Start of THE INPUT

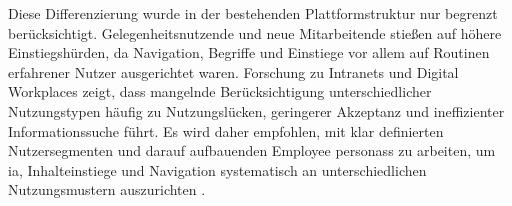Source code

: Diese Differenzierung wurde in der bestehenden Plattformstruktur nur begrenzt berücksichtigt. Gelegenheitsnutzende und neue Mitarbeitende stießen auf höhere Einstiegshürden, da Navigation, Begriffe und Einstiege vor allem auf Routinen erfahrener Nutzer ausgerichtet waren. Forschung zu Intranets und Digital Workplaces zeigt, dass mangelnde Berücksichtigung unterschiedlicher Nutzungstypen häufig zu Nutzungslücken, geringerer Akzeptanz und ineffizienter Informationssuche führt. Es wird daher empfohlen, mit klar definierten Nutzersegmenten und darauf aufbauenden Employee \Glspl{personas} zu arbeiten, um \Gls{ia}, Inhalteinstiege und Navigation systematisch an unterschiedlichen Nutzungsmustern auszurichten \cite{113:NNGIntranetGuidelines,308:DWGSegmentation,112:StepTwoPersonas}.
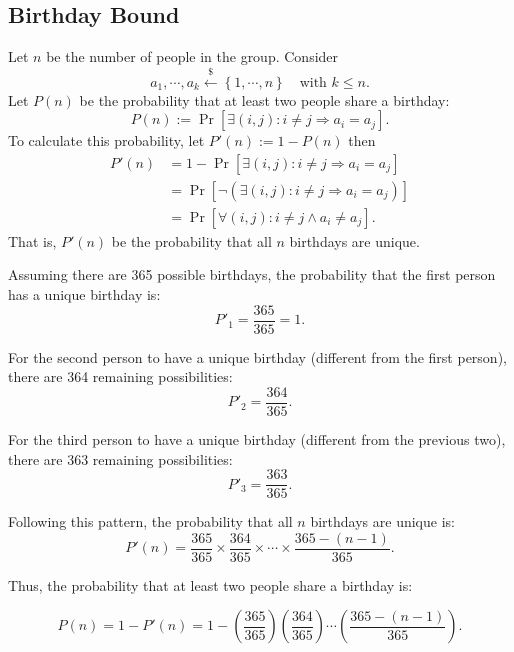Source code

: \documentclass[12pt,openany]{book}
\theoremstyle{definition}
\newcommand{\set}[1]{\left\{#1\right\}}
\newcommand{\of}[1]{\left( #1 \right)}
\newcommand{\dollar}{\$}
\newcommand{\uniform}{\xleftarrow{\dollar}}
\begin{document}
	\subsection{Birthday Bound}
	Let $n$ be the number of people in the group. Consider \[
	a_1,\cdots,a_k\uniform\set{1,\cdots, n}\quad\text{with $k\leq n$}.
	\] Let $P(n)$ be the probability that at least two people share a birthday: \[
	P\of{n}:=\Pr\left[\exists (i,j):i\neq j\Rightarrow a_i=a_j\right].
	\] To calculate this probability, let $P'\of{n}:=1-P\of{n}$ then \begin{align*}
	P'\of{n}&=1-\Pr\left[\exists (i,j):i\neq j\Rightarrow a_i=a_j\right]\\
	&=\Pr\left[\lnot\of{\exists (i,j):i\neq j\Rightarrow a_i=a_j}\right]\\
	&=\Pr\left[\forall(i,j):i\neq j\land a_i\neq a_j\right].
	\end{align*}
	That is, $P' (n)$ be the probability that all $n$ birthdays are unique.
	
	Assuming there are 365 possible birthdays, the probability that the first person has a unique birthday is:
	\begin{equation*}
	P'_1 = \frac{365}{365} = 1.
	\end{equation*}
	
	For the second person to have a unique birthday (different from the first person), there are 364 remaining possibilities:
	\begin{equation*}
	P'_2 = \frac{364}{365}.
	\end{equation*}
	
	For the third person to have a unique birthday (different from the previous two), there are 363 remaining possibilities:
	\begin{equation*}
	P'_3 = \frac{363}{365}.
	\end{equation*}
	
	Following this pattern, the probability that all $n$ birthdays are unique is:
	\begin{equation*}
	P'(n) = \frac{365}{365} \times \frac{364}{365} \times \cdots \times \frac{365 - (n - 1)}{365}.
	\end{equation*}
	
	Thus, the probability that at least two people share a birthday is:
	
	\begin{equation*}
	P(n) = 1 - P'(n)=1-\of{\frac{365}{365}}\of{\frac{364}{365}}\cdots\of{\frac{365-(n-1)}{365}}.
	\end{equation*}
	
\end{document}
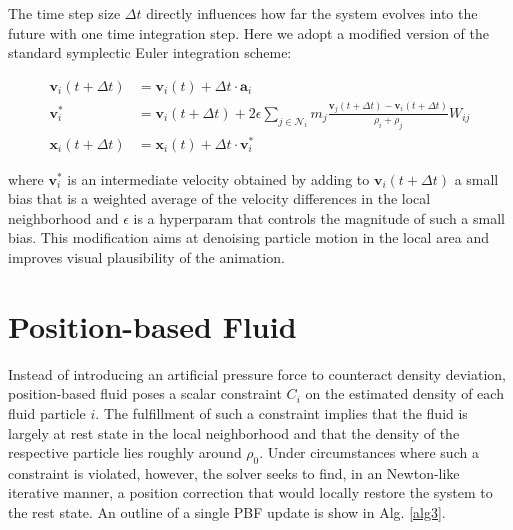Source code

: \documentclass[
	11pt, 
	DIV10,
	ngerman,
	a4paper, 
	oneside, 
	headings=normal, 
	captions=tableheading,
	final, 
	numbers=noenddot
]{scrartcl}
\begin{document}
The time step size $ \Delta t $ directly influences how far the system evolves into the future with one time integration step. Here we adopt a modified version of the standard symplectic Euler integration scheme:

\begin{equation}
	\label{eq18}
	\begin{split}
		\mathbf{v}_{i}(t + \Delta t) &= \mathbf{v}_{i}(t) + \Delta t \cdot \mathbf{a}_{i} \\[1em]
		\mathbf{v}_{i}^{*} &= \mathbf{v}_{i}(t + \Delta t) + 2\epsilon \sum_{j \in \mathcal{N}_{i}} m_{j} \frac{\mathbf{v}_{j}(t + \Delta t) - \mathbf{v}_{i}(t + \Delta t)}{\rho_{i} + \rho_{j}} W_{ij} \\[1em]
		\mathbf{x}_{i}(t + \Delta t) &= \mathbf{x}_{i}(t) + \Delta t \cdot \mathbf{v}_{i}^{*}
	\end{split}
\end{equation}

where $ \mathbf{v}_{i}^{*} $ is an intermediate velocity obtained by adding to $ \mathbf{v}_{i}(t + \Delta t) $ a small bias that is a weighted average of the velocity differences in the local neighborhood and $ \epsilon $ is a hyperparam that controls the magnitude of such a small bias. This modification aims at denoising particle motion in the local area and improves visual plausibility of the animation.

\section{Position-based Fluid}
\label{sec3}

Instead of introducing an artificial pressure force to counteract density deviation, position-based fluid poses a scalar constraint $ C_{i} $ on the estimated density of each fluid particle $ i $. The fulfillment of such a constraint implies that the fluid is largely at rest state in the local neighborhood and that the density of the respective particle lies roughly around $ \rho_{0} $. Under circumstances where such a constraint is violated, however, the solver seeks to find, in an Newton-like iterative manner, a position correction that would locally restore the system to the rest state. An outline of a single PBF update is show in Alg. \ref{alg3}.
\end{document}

End of THE INPUT

• [YOUR TASK]: Repeat everything in the entries above word for word, excluding the images.

• [SOLUTION TO THE EXERCISE]:
Source code

: Diese Differenzierung wurde in der bestehenden Plattformstruktur nur begrenzt berücksichtigt. Gelegenheitsnutzende und neue Mitarbeitende stießen auf höhere Einstiegshürden, da Navigation, Begriffe und Einstiege vor allem auf Routinen erfahrener Nutzer ausgerichtet waren. Forschung zu Intranets und Digital Workplaces zeigt, dass mangelnde Berücksichtigung unterschiedlicher Nutzungstypen häufig zu Nutzungslücken, geringerer Akzeptanz und ineffizienter Informationssuche führt. Es wird daher empfohlen, mit klar definierten Nutzersegmenten und darauf aufbauenden Employee \Glspl{personas} zu arbeiten, um \Gls{ia}, Inhalteinstiege und Navigation systematisch an unterschiedlichen Nutzungsmustern auszurichten \cite{113:NNGIntranetGuidelines,308:DWGSegmentation,112:StepTwoPersonas}.
Source code

: \documentclass[12pt,openany]{book}
\theoremstyle{definition}
\newcommand{\set}[1]{\left\{#1\right\}}
\newcommand{\of}[1]{\left( #1 \right)}
\newcommand{\dollar}{\$}
\newcommand{\uniform}{\xleftarrow{\dollar}}
\begin{document}
	\subsection{Birthday Bound}
	Let $n$ be the number of people in the group. Consider \[
	a_1,\cdots,a_k\uniform\set{1,\cdots, n}\quad\text{with $k\leq n$}.
	\] Let $P(n)$ be the probability that at least two people share a birthday: \[
	P\of{n}:=\Pr\left[\exists (i,j):i\neq j\Rightarrow a_i=a_j\right].
	\] To calculate this probability, let $P'\of{n}:=1-P\of{n}$ then \begin{align*}
	P'\of{n}&=1-\Pr\left[\exists (i,j):i\neq j\Rightarrow a_i=a_j\right]\\
	&=\Pr\left[\lnot\of{\exists (i,j):i\neq j\Rightarrow a_i=a_j}\right]\\
	&=\Pr\left[\forall(i,j):i\neq j\land a_i\neq a_j\right].
	\end{align*}
	That is, $P' (n)$ be the probability that all $n$ birthdays are unique.
	
	Assuming there are 365 possible birthdays, the probability that the first person has a unique birthday is:
	\begin{equation*}
	P'_1 = \frac{365}{365} = 1.
	\end{equation*}
	
	For the second person to have a unique birthday (different from the first person), there are 364 remaining possibilities:
	\begin{equation*}
	P'_2 = \frac{364}{365}.
	\end{equation*}
	
	For the third person to have a unique birthday (different from the previous two), there are 363 remaining possibilities:
	\begin{equation*}
	P'_3 = \frac{363}{365}.
	\end{equation*}
	
	Following this pattern, the probability that all $n$ birthdays are unique is:
	\begin{equation*}
	P'(n) = \frac{365}{365} \times \frac{364}{365} \times \cdots \times \frac{365 - (n - 1)}{365}.
	\end{equation*}
	
	Thus, the probability that at least two people share a birthday is:
	
	\begin{equation*}
	P(n) = 1 - P'(n)=1-\of{\frac{365}{365}}\of{\frac{364}{365}}\cdots\of{\frac{365-(n-1)}{365}}.
	\end{equation*}
	
\end{document}
Source code

: \documentclass[
	11pt, 
	DIV10,
	ngerman,
	a4paper, 
	oneside, 
	headings=normal, 
	captions=tableheading,
	final, 
	numbers=noenddot
]{scrartcl}
\begin{document}
The time step size $ \Delta t $ directly influences how far the system evolves into the future with one time integration step. Here we adopt a modified version of the standard symplectic Euler integration scheme:

\begin{equation}
	\label{eq18}
	\begin{split}
		\mathbf{v}_{i}(t + \Delta t) &= \mathbf{v}_{i}(t) + \Delta t \cdot \mathbf{a}_{i} \\[1em]
		\mathbf{v}_{i}^{*} &= \mathbf{v}_{i}(t + \Delta t) + 2\epsilon \sum_{j \in \mathcal{N}_{i}} m_{j} \frac{\mathbf{v}_{j}(t + \Delta t) - \mathbf{v}_{i}(t + \Delta t)}{\rho_{i} + \rho_{j}} W_{ij} \\[1em]
		\mathbf{x}_{i}(t + \Delta t) &= \mathbf{x}_{i}(t) + \Delta t \cdot \mathbf{v}_{i}^{*}
	\end{split}
\end{equation}

where $ \mathbf{v}_{i}^{*} $ is an intermediate velocity obtained by adding to $ \mathbf{v}_{i}(t + \Delta t) $ a small bias that is a weighted average of the velocity differences in the local neighborhood and $ \epsilon $ is a hyperparam that controls the magnitude of such a small bias. This modification aims at denoising particle motion in the local area and improves visual plausibility of the animation.

\section{Position-based Fluid}
\label{sec3}

Instead of introducing an artificial pressure force to counteract density deviation, position-based fluid poses a scalar constraint $ C_{i} $ on the estimated density of each fluid particle $ i $. The fulfillment of such a constraint implies that the fluid is largely at rest state in the local neighborhood and that the density of the respective particle lies roughly around $ \rho_{0} $. Under circumstances where such a constraint is violated, however, the solver seeks to find, in an Newton-like iterative manner, a position correction that would locally restore the system to the rest state. An outline of a single PBF update is show in Alg. \ref{alg3}.
\end{document}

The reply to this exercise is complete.